[Entries taken from a collection]
- Opening Delimiter -

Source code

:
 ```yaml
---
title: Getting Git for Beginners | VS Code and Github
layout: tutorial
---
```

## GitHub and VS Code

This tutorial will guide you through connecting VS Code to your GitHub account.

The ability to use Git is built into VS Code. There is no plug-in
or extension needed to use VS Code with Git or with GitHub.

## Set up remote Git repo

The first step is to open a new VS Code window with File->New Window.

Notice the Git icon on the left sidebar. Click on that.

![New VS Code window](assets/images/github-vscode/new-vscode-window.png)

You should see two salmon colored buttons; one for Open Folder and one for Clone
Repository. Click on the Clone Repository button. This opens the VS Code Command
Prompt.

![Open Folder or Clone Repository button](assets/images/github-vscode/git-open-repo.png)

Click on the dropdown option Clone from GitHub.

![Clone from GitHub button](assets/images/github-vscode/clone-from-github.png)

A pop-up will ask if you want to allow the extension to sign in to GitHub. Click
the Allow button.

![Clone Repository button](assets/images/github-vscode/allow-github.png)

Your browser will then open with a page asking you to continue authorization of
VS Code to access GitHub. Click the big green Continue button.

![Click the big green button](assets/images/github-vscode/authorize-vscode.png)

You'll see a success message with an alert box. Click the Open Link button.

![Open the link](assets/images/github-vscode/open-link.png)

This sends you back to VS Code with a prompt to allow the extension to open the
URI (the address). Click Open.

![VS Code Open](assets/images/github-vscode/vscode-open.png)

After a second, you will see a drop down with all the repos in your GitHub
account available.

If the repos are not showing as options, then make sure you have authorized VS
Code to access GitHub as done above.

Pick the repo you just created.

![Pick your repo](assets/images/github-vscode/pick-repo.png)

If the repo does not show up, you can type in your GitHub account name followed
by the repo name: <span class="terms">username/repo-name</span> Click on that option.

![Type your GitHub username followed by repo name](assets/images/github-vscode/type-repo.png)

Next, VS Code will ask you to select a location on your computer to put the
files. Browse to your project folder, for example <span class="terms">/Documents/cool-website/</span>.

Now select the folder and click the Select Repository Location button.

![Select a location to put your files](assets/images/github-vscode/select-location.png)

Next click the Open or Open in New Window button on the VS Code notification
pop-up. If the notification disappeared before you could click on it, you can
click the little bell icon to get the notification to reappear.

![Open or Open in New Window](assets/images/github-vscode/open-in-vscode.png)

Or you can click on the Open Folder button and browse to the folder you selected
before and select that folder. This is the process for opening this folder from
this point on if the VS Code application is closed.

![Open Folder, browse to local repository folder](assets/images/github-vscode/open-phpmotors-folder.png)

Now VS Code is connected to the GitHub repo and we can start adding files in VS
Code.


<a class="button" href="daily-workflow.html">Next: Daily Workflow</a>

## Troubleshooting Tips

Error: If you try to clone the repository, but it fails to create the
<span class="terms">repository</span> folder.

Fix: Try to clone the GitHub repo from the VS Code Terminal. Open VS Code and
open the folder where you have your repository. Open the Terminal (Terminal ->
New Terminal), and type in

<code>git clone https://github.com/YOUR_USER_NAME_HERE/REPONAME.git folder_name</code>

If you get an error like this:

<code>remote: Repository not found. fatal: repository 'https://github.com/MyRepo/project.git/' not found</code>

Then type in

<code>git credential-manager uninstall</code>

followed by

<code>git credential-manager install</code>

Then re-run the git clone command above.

- Closing Delimiter -

Produce only the lines from the line containing "in New Window](assets/images/github-vscode/open-in-vscode.png)" through the line containing "before and select", inclusive of both, exactly as they stand in the entries above.

OUTPUT OF THE EXERCISE:
![Open or Open in New Window](assets/images/github-vscode/open-in-vscode.png)

Or you can click on the Open Folder button and browse to the folder you selected
before and select that folder. This is the process for opening this folder from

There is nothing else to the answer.